Cincuenta años después, el mal que había tenido la intención de hacer todavía lo acosaba. No se había ganado aquella buena vida.

Les quedaba como medio kilómetro para llegar al sendero que llevaba a su casa cuando él dijo encarecidamente:

—Tengo que decirte una cosa.

Y la mujer que había sido su esposa durante medio siglo le contestó:

—¿Mmm?

Detestaba hacerlo, detestaba contarle, incluso ahora, lo débil que había sido, lo malvado que se había propuesto ser.

—Ese tipo que se ha puesto a hablar sobre Buckskin Kid —dijo a toda velocidad— me hizo pensar en que hay una cosa que debo contarte. Casi… bueno, lo hubiese hecho… Pues resulta que en aquel gran asalto al tren que hizo Kid, yo habría estado mezclado en él si mi caballo no hubiese desaparecido.

Mary sonó tan asombrada como había esperado:

—John Rossum —dijo—, ¡apenas me lo puedo creer!

—Es cierto —suspiró.

—Ni siquiera lo sospechaba —dijo, y se quedó callada un rato—. Ahora yo tengo que contarte otra cosa que no sabes. En aquel tiempo actuabas tan misteriosamente que pensé que tenías a otra chica esperando en Canadá, o quizá a la tal Mamie.

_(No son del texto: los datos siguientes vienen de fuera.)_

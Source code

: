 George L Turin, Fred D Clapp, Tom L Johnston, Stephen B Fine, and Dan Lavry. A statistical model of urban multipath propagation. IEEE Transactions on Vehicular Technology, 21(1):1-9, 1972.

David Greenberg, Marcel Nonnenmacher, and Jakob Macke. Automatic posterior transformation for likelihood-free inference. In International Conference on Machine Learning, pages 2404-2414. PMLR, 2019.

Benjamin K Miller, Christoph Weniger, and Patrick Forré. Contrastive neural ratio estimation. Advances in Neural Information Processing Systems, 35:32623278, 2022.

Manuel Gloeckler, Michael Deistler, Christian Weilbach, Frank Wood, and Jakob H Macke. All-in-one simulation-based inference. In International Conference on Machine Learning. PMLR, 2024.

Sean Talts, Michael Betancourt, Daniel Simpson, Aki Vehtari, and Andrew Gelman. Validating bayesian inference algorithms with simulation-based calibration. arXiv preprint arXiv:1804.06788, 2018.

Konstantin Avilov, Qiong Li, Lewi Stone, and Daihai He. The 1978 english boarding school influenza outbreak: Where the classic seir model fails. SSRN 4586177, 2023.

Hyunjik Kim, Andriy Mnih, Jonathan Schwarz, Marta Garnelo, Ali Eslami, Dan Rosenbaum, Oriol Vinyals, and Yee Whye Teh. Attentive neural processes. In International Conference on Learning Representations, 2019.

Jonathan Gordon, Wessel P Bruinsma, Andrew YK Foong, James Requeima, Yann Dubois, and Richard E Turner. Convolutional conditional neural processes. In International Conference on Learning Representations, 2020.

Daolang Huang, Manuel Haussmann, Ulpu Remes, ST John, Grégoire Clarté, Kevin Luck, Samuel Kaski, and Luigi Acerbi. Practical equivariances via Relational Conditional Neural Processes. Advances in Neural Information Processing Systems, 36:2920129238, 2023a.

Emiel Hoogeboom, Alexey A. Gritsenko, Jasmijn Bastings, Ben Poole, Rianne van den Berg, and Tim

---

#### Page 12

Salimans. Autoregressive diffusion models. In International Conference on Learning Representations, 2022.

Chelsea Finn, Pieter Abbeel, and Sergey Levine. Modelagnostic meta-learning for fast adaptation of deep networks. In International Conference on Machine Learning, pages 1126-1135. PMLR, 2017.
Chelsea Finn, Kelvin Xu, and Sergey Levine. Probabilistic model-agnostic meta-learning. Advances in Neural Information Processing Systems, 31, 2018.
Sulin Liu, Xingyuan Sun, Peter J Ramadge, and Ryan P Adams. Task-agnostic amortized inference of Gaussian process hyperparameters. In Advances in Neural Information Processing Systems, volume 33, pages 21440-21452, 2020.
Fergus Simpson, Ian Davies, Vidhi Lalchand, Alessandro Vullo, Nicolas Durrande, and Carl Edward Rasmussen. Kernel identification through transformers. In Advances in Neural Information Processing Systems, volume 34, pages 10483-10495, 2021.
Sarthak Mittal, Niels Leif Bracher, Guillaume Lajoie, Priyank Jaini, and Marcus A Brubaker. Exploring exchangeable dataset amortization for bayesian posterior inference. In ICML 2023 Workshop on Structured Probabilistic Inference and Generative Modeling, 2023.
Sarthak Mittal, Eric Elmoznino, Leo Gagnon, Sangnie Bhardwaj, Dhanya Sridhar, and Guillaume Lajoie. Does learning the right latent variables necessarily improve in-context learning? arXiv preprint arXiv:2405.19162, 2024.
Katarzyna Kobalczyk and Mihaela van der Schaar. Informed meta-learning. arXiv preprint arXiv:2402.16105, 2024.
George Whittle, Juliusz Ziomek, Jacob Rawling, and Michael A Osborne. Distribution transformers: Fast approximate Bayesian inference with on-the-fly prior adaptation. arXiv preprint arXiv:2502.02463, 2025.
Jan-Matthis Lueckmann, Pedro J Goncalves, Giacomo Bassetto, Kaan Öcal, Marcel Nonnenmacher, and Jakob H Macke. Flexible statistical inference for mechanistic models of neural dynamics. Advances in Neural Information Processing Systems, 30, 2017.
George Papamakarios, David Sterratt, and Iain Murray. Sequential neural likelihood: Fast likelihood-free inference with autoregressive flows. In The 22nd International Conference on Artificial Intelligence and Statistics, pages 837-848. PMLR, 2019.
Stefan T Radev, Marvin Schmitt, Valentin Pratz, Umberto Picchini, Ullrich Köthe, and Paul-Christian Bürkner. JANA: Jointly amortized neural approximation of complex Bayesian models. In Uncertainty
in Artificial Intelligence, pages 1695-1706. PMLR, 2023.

—¡Mamie! —se atragantó John Rossum.

—Bueno, la cosa es que creía que había otra chica —le dijo su mujer—, ¡así que me fui al pueblo, abrí aquel portón y asusté a tu caballo para que no pudieras escapar tan fácilmente!

John Rossum notó que dentro de él iba formándose una carcajada, pero antes de que pudiese responder, Mary dijo algo más:

—Sabes, estaba decidida a tenerte. Si te hubieras ido con esos bandidos y me lo hubieses pedido… bueno, me habría ido contigo.

Él dijo:

—¡Canastos, Mary Rossum!

Y lanzó un vistazo rápido y horrorizado a aquella mujer a la que de repente le pareció que no conocía en absoluto.